If a Participant Terminates as a result of disability, Deferred
Benefits will be paid to such Participant in installment payments
over a period of 10 years commencing on the date the Participant's
disability is certified by the Committee unless the Committee, in
its sole discretion, approves a longer or shorter payment period.
If, after the Participant's Termination as a result of disability,
such Participant recovers before the balance of the Participant's
Deferred Cash and Deferred Stock Accounts under the Plan are
exhausted, the Participant's distributions will be discontinued and
any remaining Deferred Benefits under the Plan will be governed by
the provisions of this section and the Participant's Distribution
Election Forms.
Unless otherwise specified in a Participant's Distribution Election
Form, any lump sum payment will be paid or installment payments
will begin to be paid on the February 15 of the year after the
Participant's sixty-fifth birthday or on the February 15 of the
year after the Participant's Termination, if earlier. For
distributions that would automatically be caused under the
preceding sentence by a Participant's Termination (other than by
death or disability) or for distributions that would otherwise
automatically begin because a Participant reaches age sixty-five,
the Participant may elect on his Distribution Election Form that
payments are to begin
(i) on the February 15 following the Participant's
Termination, without regard to the Participant's age; or
(ii) on the February 15 following the Participant's
Termination and the Participant's attainment of a specified age; or
(iii) even if the Participant does not Terminate, on the
February 15 following attainment of a specified age.

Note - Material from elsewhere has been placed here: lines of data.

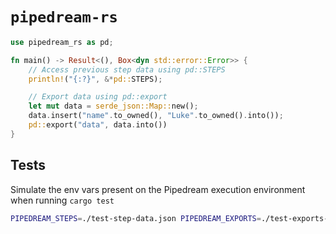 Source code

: # `pipedream-rs`

```rust
use pipedream_rs as pd;

fn main() -> Result<(), Box<dyn std::error::Error>> {
    // Access previous step data using pd::STEPS
    println!("{:?}", &*pd::STEPS);

    // Export data using pd::export
    let mut data = serde_json::Map::new();
    data.insert("name".to_owned(), "Luke".to_owned().into());
    pd::export("data", data.into())
}

```

## Tests

Simulate the env vars present on the Pipedream execution environment when running `cargo test`

```bash
PIPEDREAM_STEPS=./test-step-data.json PIPEDREAM_EXPORTS=./test-exports-data cargo test
```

For purposes of these distribution election alternatives, the
specified age must be not less than the Participant's age two years
from the Election Date pertaining to the applicable Deferral Year
and not greater than the age at which there are no earnings
limitations in order to receive full social security benefits
(currently age 70). With the consent of the Committee (which shall
be given or withheld in its sole discretion), an Unrestricted
Participant may amend the Unrestricted Participant's Distribution
Election Form to accelerate or postpone the commencement of
benefits if (i) in the case of a postponed distribution, the
amendment is approved by the Committee before the calendar year in
which benefit payments are scheduled to begin and (ii) in the case
of a postponed or accelerated distribution, the amended payment
date conforms to the requirements of the Plan.
(c) Deferred Benefits may not be assigned by a Participant or
Beneficiary. A Participant may use only one Beneficiary
Designation Form to designate one or more Beneficiaries for all of
the Participant's Deferred Benefits under the Plan; such
designations are revocable. Each Beneficiary will receive the
Beneficiary's portion of the Participant's Deferred Cash Account
and Deferred Stock Account on February 15 of the year following the
Participant's death unless the Beneficiary's request for
accelerated payment is approved at the Committee's discretion under
section 10 of this Plan or unless the Beneficiary's request for a
different distribution schedule is received before distributions
begin and is approved at the Committee's discretion. The Committee
may insist that multiple Beneficiaries agree upon a single
distribution method.
(d) Any Dominion common stock distributed pursuant to the Plan shall
have been acquired by an "agent independent of the issuer" (i.e.,
the Company) within the meaning of 17 CFR 240.10b-18, as such
regulation is in effect on April 19, 1985. Such acquisitions may
be effected in all cases on the open market or, in the event that
the Company makes available newly issued common stock, directly
from the Company, provided that such common stock has been regis-
tered with the Securities and Exchange Commission under the
Securities Act of 1933, as amended, or any successor thereto at the
time such purchase is made or an exemption from such registration
requirement is, in the opinion of counsel to the Company,
available.
9 HARDSHIP DISTRIBUTIONS.
(a) At its sole discretion and at the request of a Participant before
or after the Participant's Termination, or at the request of any of
the Participant's Beneficiaries after the Participant's death, the
Committee may accelerate and pay all or part of any amount
attributable to a Participant's Deferred Benefits under this Plan.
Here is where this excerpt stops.